Foreign Affairs Minister Murray McCully Wednesday expressed “deep disappointment” over the failure to secure an international marine reserve in the Ross sea, but vowed to keep pushing the case.

Talks on proposals for marine protected areas (MPAs) by the 26- member Commission for the Conservation of Antarctic Marine Living Resources (CCAMLR) were abandoned Tuesday after the Russian delegation questioned the CCAMLR’s legal authority to declare such reserves.

The CCAMLR special meeting in Bremerhaven, Germany, was considering two MPA proposals: a New Zealand-United States proposal for the Ross Sea region and another by Australia, France and the European Union for a network of MPAs in East Antarctica.

Reports from the meeting suggested that attempts to establish a consensus had been “scuttled by the exercise of an effective veto, ” McCully said in a statement.

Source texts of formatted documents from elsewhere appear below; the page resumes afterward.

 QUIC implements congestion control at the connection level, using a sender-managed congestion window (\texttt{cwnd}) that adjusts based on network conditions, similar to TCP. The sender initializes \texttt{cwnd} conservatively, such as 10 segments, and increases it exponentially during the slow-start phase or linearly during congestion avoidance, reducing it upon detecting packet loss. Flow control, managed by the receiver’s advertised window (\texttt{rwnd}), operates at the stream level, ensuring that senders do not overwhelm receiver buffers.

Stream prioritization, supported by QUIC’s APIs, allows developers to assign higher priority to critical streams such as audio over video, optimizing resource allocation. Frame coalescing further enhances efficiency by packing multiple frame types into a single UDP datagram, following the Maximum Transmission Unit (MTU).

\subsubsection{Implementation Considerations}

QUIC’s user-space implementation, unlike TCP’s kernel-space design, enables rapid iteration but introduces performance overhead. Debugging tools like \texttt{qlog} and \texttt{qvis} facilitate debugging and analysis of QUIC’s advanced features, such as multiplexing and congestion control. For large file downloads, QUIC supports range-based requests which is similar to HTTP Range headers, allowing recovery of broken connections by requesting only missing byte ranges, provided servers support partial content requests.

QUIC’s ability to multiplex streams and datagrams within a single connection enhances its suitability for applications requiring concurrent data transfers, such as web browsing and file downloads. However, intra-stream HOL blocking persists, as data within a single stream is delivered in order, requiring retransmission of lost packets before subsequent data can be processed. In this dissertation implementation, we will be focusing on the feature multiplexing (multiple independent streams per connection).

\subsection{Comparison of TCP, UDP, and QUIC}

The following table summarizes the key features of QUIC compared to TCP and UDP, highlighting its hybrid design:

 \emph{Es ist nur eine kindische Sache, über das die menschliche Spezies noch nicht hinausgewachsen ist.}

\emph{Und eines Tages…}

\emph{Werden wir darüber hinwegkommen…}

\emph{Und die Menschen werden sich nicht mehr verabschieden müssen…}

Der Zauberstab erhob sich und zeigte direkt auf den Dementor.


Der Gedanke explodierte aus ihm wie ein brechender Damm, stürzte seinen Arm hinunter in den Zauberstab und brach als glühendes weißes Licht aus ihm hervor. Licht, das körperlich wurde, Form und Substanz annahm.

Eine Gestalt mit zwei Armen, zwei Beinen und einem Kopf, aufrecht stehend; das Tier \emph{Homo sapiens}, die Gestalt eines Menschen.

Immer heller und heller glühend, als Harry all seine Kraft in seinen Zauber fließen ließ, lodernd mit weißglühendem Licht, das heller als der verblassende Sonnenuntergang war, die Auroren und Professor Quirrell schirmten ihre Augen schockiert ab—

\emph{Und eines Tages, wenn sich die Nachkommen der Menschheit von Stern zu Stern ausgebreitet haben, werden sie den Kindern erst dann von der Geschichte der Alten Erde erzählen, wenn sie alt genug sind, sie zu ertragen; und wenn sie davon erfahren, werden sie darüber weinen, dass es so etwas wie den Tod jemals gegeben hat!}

“Reports from the meeting make it clear that the vast majority of CCAMLR members have been flexible and constructive in seeking consensus,” said McCully.

While “reasonable differences” could exist on the conservation, science and fisheries in a Ross Sea region MPA, it was undeniable that those differences had to be resolved through constructive dialogue.

“While that outcome has eluded us on this occasion, this debate will not simply go away. International pressure for responsible leadership will intensify and New Zealand has every intention of playing its full part in ultimately achieving the right outcome,” said McCully.

University of Canterbury law expert Professor Karen Scott said today that Russia’s legal concerns had no legal foundation as Russia had supported other marine protected areas on the high seas.

“Although there is no global instrument that provides for an explicit right to create MPAs on the high seas, a number of treaties that require states to take measures to protect ocean biodiversity arguably provide implicit support for such measures,” Scott said in a statement.

“Relevant treaties include the 1982 United Nations Convention on the Law of the Sea and the 1992 Biodiversity Convention. States, including Russia, have agreed to protect 10 percent of the world’s oceans by 2020 under the 2010 Aichi Biodiversity Targets. This commitment was reaffirmed by the United Nations General Assembly in September 2011.”

New Zealand and other like-minded countries had been successful in their diplomatic efforts over the last few months to persuade states such as China, Japan and South Korea to back the initiative.

As the commission only adopted conservation measures by consensus, these states would have to make further significant diplomatic efforts to allay Russia’s concerns and to persuade it to support both the Ross Sea and the East Antarctic MPA proposals before the next annual CCAMLR meeting in Hobart, Australia, in October.